Injecting Python Code¶
Certain Zuar Runner inputters, transforms, and steps allow the injection of Python code into a running job:
inputter -
ExampleInput
transform -
PythonTransform
step -
PythonStep
TODO: add links to relevant docs
General¶
The value of python_code
can be any of the following:
A string containing the name of a file located in
/var/mitto/data
containing valid Python code.A string containing the fully-qualified path to a file containing valid Python code.
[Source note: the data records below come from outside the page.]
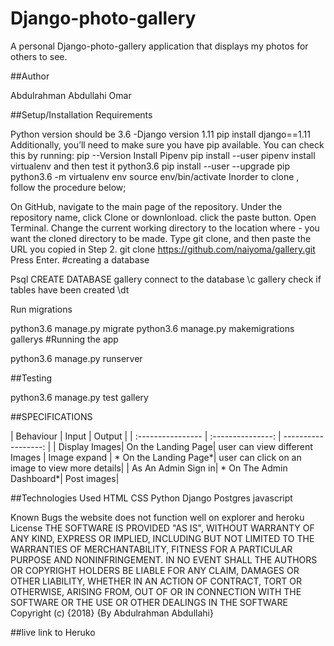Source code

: # Django-photo-gallery
A personal Django-photo-gallery application that displays my photos for others to see.

##Author

Abdulrahman Abdullahi Omar

##Setup/Installation Requirements

Python version should be 3.6 -Django version 1.11 pip install django==1.11
Additionally, you’ll need to make sure you have pip available. You can check this by running:
pip --Version
Install Pipenv pip install --user pipenv
install virtualenv and then test it
python3.6 pip install --user --upgrade pip
python3.6 -m virtualenv env
source env/bin/activate
Inorder to clone , follow the procedure below;

On GitHub, navigate to the main page of the repository.
Under the repository name, click Clone or downlonload.
click the paste button.
Open Terminal.
Change the current working directory to the location where - you want the cloned directory to be made.
Type git clone, and then paste the URL you copied in Step 2.
git clone https://github.com/naiyoma/gallery.git Press Enter.
#creating a database

Psql
CREATE DATABASE gallery
connect to the database \c gallery
check if tables have been created \dt


Run migrations

python3.6 manage.py migrate
python3.6 manage.py makemigrations gallerys
#Running the app

python3.6 manage.py runserver

##Testing

python3.6 manage.py test gallery

##SPECIFICATIONS

| Behaviour | Input | Output | | :---------------- | :---------------: | ------------------: | | Display Images| On the Landing Page| user can view different Images | Image expand | * On the Landing Page*| user can click on an image to view more details| | As An Admin Sign in| * On The Admin Dashboard*| Post images|

##Technologies Used
HTML
CSS
Python
Django
Postgres
javascript

Known Bugs
the website does not function well on explorer and heroku
License
THE SOFTWARE IS PROVIDED "AS IS", WITHOUT WARRANTY OF ANY KIND, EXPRESS OR IMPLIED, INCLUDING BUT NOT LIMITED TO THE WARRANTIES OF MERCHANTABILITY, FITNESS FOR A PARTICULAR PURPOSE AND NONINFRINGEMENT. IN NO EVENT SHALL THE AUTHORS OR COPYRIGHT HOLDERS BE LIABLE FOR ANY CLAIM, DAMAGES OR OTHER LIABILITY, WHETHER IN AN ACTION OF CONTRACT, TORT OR OTHERWISE, ARISING FROM, OUT OF OR IN CONNECTION WITH THE SOFTWARE OR THE USE OR OTHER DEALINGS IN THE SOFTWARE Copyright (c) {2018} {By Abdulrahman Abdullahi}

##live link to Heruko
A list of one or more strings, with each string being a line of valid Python. The individual strings are joined into a single string that is passed to the Python
exec
function.
Depending upon where the python_code
is used, additional constraints
may be placed on the code.
Formatting the List of Strings¶
When python_code
is a list of strings, a non-standard formatting
convention is used due to inconsistent handling of indentation by
HJSON. This is best explained by example:
{
use: mitto.iov2.steps.builtin#PythonStep
python_code: [
# Executed in the context of an instance of the PythonStep class
# Because this uses the store as input, the job must be configured
# with a store.
def _dynamic_step(self):
. logging.info("start")
. from mitto.iov2.input import StoreInput
. from mitto.io.db.utils import (DEFAULT_ENCODE_ERRORS, to_copyfrom_line)
. from mitto.io.db.redshift import StreamIter
. streamer = StreamIter(
. to_copyfrom_line(record, DEFAULT_ENCODE_ERRORS).encode("utf-8")
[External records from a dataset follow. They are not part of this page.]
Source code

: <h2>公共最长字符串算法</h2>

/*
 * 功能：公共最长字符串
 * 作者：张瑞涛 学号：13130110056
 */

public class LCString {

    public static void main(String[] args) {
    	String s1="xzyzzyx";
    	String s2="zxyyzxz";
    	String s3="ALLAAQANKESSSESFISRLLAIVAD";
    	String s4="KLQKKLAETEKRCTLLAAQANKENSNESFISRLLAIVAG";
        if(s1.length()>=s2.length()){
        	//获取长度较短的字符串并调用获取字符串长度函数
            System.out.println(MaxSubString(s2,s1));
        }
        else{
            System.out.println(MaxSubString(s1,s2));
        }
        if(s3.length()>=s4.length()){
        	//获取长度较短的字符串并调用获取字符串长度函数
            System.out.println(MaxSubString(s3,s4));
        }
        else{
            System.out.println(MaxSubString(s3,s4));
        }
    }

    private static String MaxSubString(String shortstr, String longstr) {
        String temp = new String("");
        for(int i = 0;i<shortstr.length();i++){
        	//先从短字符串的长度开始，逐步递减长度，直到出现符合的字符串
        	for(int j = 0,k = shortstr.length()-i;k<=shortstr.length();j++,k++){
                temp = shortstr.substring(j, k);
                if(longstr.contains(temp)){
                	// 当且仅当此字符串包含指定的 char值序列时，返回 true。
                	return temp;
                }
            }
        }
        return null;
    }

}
. for record in self.environ[STORE].list()
. )
. data = streamer.read()
. logging.info("stop")
# Function must be assigned to `step`
self.step = _dynamic_step
]
}
Things to note:
The first non-space character on the line is considered to be “column 1”.
If the first non-space character is a
.
, it is converted to a space.Python comments can be used
The variables available for use depend upon the context of execution
Execution Context and Other Requirements¶
PythonStep
¶
When using the PythonStep
step, python_code
must define a function
that will be valid as a method of the PythonStep
class. The
function must:
Accept a single argument:
self
Expect to be called once during the execution of the job
Not return a value
Be assigned to the
step
attribute of the class instance
PythonTransform
¶
When using the PythonTransform
transform, python_code
must define
a function that will be valid as a method of the PythonTransform
class. The function must:
Accept two arguments:
self
andrecord
Expect to be called once for each row of data
Return
record
or a modified version ofrecord
Be assigned to the
transform_
attributed of the class instance
Tips and Tricks¶
If you are running the job manually using the CLI via
job_io.py config.json
, you can invoke the python debugger via, e.g.:{ use: mitto.iov2.steps.builtin#PythonStep python_code: [ import pdb; pdb.set_trace() ] }
Note: this is not possible when the job is being run from the UI, the scheduler, a sequence, or via
mitto run
.You can easily add logging statements.
To log every row at a certain point in a set of transforms:
{ use: mitto.iov2.transform.builtin#PythonTransform python_code: [ def transform_(self, record): . logging.info("record=%s", record) . return record self.transform_ = transform_ ] }
To log the job execution environment at a certain point in the steps:
{ use: mitto.iov2.steps.builtin#PythonStep python_code: [ logging.info("environ=%s", self.environ) ] }